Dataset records

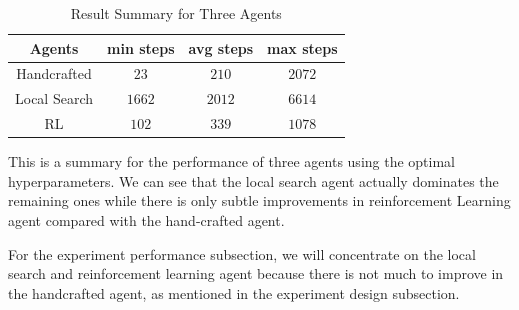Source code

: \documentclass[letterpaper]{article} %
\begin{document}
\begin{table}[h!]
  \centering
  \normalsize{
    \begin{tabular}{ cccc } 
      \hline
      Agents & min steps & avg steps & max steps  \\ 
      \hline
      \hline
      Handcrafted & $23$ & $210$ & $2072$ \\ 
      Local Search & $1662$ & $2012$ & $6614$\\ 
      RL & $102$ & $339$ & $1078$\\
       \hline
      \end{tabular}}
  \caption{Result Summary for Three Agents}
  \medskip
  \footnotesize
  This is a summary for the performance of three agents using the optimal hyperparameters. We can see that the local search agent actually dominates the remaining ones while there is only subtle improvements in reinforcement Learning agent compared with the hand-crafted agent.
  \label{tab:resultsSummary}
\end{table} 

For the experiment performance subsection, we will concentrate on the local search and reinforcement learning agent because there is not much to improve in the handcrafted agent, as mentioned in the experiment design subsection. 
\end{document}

--

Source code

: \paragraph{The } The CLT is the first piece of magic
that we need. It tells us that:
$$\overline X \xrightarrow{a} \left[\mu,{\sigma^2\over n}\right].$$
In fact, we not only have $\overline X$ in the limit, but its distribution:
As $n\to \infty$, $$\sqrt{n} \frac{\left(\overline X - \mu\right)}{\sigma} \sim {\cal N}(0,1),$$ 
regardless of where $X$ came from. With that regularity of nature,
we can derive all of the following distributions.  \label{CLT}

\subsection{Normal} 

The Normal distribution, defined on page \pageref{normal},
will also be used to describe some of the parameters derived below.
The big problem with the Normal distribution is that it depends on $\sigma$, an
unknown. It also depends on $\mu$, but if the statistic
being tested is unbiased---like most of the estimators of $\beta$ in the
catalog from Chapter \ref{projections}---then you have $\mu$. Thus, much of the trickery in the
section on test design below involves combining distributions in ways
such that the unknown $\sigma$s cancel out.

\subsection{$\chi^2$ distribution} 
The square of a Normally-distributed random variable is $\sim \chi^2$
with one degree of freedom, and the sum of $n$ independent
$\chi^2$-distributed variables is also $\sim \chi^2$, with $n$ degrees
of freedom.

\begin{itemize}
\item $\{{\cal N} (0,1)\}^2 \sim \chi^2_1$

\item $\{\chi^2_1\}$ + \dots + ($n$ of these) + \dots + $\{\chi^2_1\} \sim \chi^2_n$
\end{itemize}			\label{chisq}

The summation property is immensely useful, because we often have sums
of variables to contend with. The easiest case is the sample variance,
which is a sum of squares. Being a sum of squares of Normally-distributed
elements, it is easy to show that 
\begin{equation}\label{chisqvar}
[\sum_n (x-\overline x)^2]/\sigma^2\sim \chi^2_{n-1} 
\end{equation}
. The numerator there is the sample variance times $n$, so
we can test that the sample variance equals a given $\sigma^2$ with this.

---

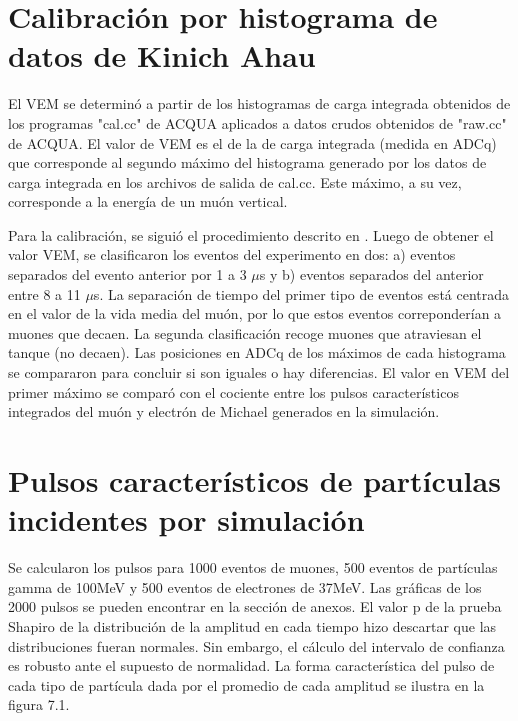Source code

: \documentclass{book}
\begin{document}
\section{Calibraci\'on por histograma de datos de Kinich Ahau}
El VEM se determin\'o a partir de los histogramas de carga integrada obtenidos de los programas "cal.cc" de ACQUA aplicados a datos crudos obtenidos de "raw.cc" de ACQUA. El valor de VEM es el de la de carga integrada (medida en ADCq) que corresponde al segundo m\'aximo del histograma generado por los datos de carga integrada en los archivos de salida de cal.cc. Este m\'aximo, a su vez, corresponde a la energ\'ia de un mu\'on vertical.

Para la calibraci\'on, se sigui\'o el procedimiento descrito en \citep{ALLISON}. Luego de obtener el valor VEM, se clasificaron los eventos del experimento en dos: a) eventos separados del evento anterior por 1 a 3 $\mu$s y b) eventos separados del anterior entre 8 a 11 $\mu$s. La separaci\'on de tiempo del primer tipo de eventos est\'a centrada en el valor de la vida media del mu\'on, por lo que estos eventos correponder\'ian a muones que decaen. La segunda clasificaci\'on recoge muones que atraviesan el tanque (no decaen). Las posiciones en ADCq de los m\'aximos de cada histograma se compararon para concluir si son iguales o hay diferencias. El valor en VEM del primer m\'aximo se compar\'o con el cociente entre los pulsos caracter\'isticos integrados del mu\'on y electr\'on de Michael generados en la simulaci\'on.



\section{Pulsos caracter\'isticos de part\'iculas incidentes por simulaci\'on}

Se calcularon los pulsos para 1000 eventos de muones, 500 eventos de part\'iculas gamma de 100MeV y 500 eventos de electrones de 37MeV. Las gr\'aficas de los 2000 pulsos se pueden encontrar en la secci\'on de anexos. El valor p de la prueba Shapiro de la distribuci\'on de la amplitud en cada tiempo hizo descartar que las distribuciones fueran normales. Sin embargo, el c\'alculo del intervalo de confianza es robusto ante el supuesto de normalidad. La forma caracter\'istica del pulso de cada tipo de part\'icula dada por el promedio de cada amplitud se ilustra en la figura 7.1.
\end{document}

What you should do → Above are the records. Print exactly, and only, the lines from the line with "regardless of where" to the line with "being tested is", both inclusive.

Finished task →
regardless of where $X$ came from. With that regularity of nature,
we can derive all of the following distributions.  \label{CLT}

\subsection{Normal} 

The Normal distribution, defined on page \pageref{normal},
will also be used to describe some of the parameters derived below.
The big problem with the Normal distribution is that it depends on $\sigma$, an
unknown. It also depends on $\mu$, but if the statistic
being tested is unbiased---like most of the estimators of $\beta$ in the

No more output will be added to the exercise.